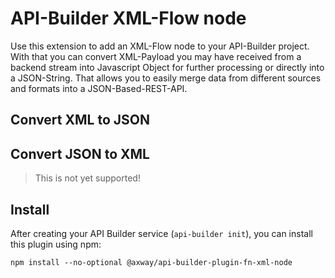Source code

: # API-Builder XML-Flow node

Use this extension to add an XML-Flow node to your API-Builder project. With that you can convert XML-Payload you may have received from a backend stream into Javascript Object for further processing or directly into a JSON-String. That allows you to easily merge data from different sources and formats into a JSON-Based-REST-API. 

## Convert XML to JSON


## Convert JSON to XML
> This is not yet supported!


## Install

After creating your API Builder service (`api-builder init`), you can install this plugin using npm:

```
npm install --no-optional @axway/api-builder-plugin-fn-xml-node
```

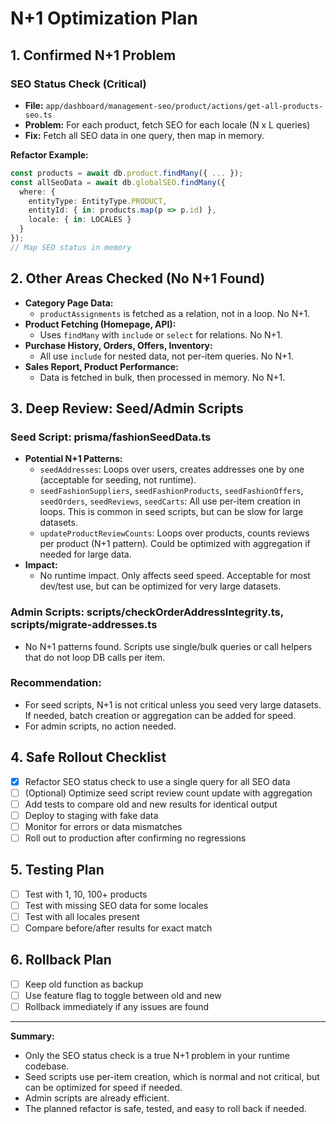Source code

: # N+1 Optimization Plan

## 1. Confirmed N+1 Problem

### SEO Status Check (Critical)
- **File:** `app/dashboard/management-seo/product/actions/get-all-products-seo.ts`
- **Problem:** For each product, fetch SEO for each locale (N x L queries)
- **Fix:** Fetch all SEO data in one query, then map in memory.

**Refactor Example:**
```ts
const products = await db.product.findMany({ ... });
const allSeoData = await db.globalSEO.findMany({
  where: {
    entityType: EntityType.PRODUCT,
    entityId: { in: products.map(p => p.id) },
    locale: { in: LOCALES }
  }
});
// Map SEO status in memory
```

## 2. Other Areas Checked (No N+1 Found)

- **Category Page Data:**
  - `productAssignments` is fetched as a relation, not in a loop. No N+1.
- **Product Fetching (Homepage, API):**
  - Uses `findMany` with `include` or `select` for relations. No N+1.
- **Purchase History, Orders, Offers, Inventory:**
  - All use `include` for nested data, not per-item queries. No N+1.
- **Sales Report, Product Performance:**
  - Data is fetched in bulk, then processed in memory. No N+1.

## 3. Deep Review: Seed/Admin Scripts

### **Seed Script: prisma/fashionSeedData.ts**
- **Potential N+1 Patterns:**
  - `seedAddresses`: Loops over users, creates addresses one by one (acceptable for seeding, not runtime).
  - `seedFashionSuppliers`, `seedFashionProducts`, `seedFashionOffers`, `seedOrders`, `seedReviews`, `seedCarts`: All use per-item creation in loops. This is common in seed scripts, but can be slow for large datasets.
  - `updateProductReviewCounts`: Loops over products, counts reviews per product (N+1 pattern). Could be optimized with aggregation if needed for large data.
- **Impact:**
  - No runtime impact. Only affects seed speed. Acceptable for most dev/test use, but can be optimized for very large datasets.

### **Admin Scripts: scripts/checkOrderAddressIntegrity.ts, scripts/migrate-addresses.ts**
- No N+1 patterns found. Scripts use single/bulk queries or call helpers that do not loop DB calls per item.

### **Recommendation:**
- For seed scripts, N+1 is not critical unless you seed very large datasets. If needed, batch creation or aggregation can be added for speed.
- For admin scripts, no action needed.

## 4. Safe Rollout Checklist

- [x] Refactor SEO status check to use a single query for all SEO data
- [ ] (Optional) Optimize seed script review count update with aggregation
- [ ] Add tests to compare old and new results for identical output
- [ ] Deploy to staging with fake data
- [ ] Monitor for errors or data mismatches
- [ ] Roll out to production after confirming no regressions

## 5. Testing Plan

- [ ] Test with 1, 10, 100+ products
- [ ] Test with missing SEO data for some locales
- [ ] Test with all locales present
- [ ] Compare before/after results for exact match

## 6. Rollback Plan

- [ ] Keep old function as backup
- [ ] Use feature flag to toggle between old and new
- [ ] Rollback immediately if any issues are found

---

**Summary:**
- Only the SEO status check is a true N+1 problem in your runtime codebase.
- Seed scripts use per-item creation, which is normal and not critical, but can be optimized for speed if needed.
- Admin scripts are already efficient.
- The planned refactor is safe, tested, and easy to roll back if needed. 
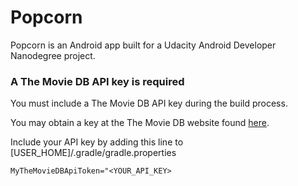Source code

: Popcorn
=======

Popcorn is an Android app built for a Udacity Android Developer Nanodegree project.

### A The Movie DB API key is required

You must include a The Movie DB API key during the build process.

You may obtain a key at the The Movie DB website found [here](https://developers.themoviedb.org/3/getting-started).

Include your API key by adding this line to [USER_HOME]/.gradle/gradle.properties
```
MyTheMovieDBApiToken="<YOUR_API_KEY>
```
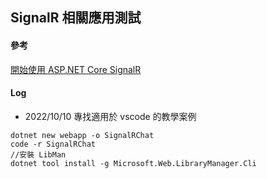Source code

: SignalR 相關應用測試
-------------------
#### 參考
[開始使用 ASP.NET Core SignalR](https://learn.microsoft.com/en-us/aspnet/core/tutorials/signalr?view=aspnetcore-6.0&tabs=visual-studio-code)

#### Log
* 2022/10/10
專找適用於 vscode 的教學案例
```
dotnet new webapp -o SignalRChat
code -r SignalRChat
//安裝 LibMan
dotnet tool install -g Microsoft.Web.LibraryManager.Cli
```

-=-=-=-=-

**Aim of the exercise**. Copy out every entry above exactly. Leave the pictures out.

**Solution to this exercise**.
Source code

: # API-Builder XML-Flow node

Use this extension to add an XML-Flow node to your API-Builder project. With that you can convert XML-Payload you may have received from a backend stream into Javascript Object for further processing or directly into a JSON-String. That allows you to easily merge data from different sources and formats into a JSON-Based-REST-API. 

## Convert XML to JSON


## Convert JSON to XML
> This is not yet supported!


## Install

After creating your API Builder service (`api-builder init`), you can install this plugin using npm:

```
npm install --no-optional @axway/api-builder-plugin-fn-xml-node
```

Source code

: # N+1 Optimization Plan

## 1. Confirmed N+1 Problem

### SEO Status Check (Critical)
- **File:** `app/dashboard/management-seo/product/actions/get-all-products-seo.ts`
- **Problem:** For each product, fetch SEO for each locale (N x L queries)
- **Fix:** Fetch all SEO data in one query, then map in memory.

**Refactor Example:**
```ts
const products = await db.product.findMany({ ... });
const allSeoData = await db.globalSEO.findMany({
  where: {
    entityType: EntityType.PRODUCT,
    entityId: { in: products.map(p => p.id) },
    locale: { in: LOCALES }
  }
});
// Map SEO status in memory
```

## 2. Other Areas Checked (No N+1 Found)

- **Category Page Data:**
  - `productAssignments` is fetched as a relation, not in a loop. No N+1.
- **Product Fetching (Homepage, API):**
  - Uses `findMany` with `include` or `select` for relations. No N+1.
- **Purchase History, Orders, Offers, Inventory:**
  - All use `include` for nested data, not per-item queries. No N+1.
- **Sales Report, Product Performance:**
  - Data is fetched in bulk, then processed in memory. No N+1.

## 3. Deep Review: Seed/Admin Scripts

### **Seed Script: prisma/fashionSeedData.ts**
- **Potential N+1 Patterns:**
  - `seedAddresses`: Loops over users, creates addresses one by one (acceptable for seeding, not runtime).
  - `seedFashionSuppliers`, `seedFashionProducts`, `seedFashionOffers`, `seedOrders`, `seedReviews`, `seedCarts`: All use per-item creation in loops. This is common in seed scripts, but can be slow for large datasets.
  - `updateProductReviewCounts`: Loops over products, counts reviews per product (N+1 pattern). Could be optimized with aggregation if needed for large data.
- **Impact:**
  - No runtime impact. Only affects seed speed. Acceptable for most dev/test use, but can be optimized for very large datasets.

### **Admin Scripts: scripts/checkOrderAddressIntegrity.ts, scripts/migrate-addresses.ts**
- No N+1 patterns found. Scripts use single/bulk queries or call helpers that do not loop DB calls per item.

### **Recommendation:**
- For seed scripts, N+1 is not critical unless you seed very large datasets. If needed, batch creation or aggregation can be added for speed.
- For admin scripts, no action needed.

## 4. Safe Rollout Checklist

- [x] Refactor SEO status check to use a single query for all SEO data
- [ ] (Optional) Optimize seed script review count update with aggregation
- [ ] Add tests to compare old and new results for identical output
- [ ] Deploy to staging with fake data
- [ ] Monitor for errors or data mismatches
- [ ] Roll out to production after confirming no regressions

## 5. Testing Plan

- [ ] Test with 1, 10, 100+ products
- [ ] Test with missing SEO data for some locales
- [ ] Test with all locales present
- [ ] Compare before/after results for exact match

## 6. Rollback Plan

- [ ] Keep old function as backup
- [ ] Use feature flag to toggle between old and new
- [ ] Rollback immediately if any issues are found

---

**Summary:**
- Only the SEO status check is a true N+1 problem in your runtime codebase.
- Seed scripts use per-item creation, which is normal and not critical, but can be optimized for speed if needed.
- Admin scripts are already efficient.
- The planned refactor is safe, tested, and easy to roll back if needed. 
Source code

: Popcorn
=======

Popcorn is an Android app built for a Udacity Android Developer Nanodegree project.

### A The Movie DB API key is required

You must include a The Movie DB API key during the build process.

You may obtain a key at the The Movie DB website found [here](https://developers.themoviedb.org/3/getting-started).

Include your API key by adding this line to [USER_HOME]/.gradle/gradle.properties
```
MyTheMovieDBApiToken="<YOUR_API_KEY>
```
Source code

: SignalR 相關應用測試
-------------------
#### 參考
[開始使用 ASP.NET Core SignalR](https://learn.microsoft.com/en-us/aspnet/core/tutorials/signalr?view=aspnetcore-6.0&tabs=visual-studio-code)

#### Log
* 2022/10/10
專找適用於 vscode 的教學案例
```
dotnet new webapp -o SignalRChat
code -r SignalRChat
//安裝 LibMan
dotnet tool install -g Microsoft.Web.LibraryManager.Cli
```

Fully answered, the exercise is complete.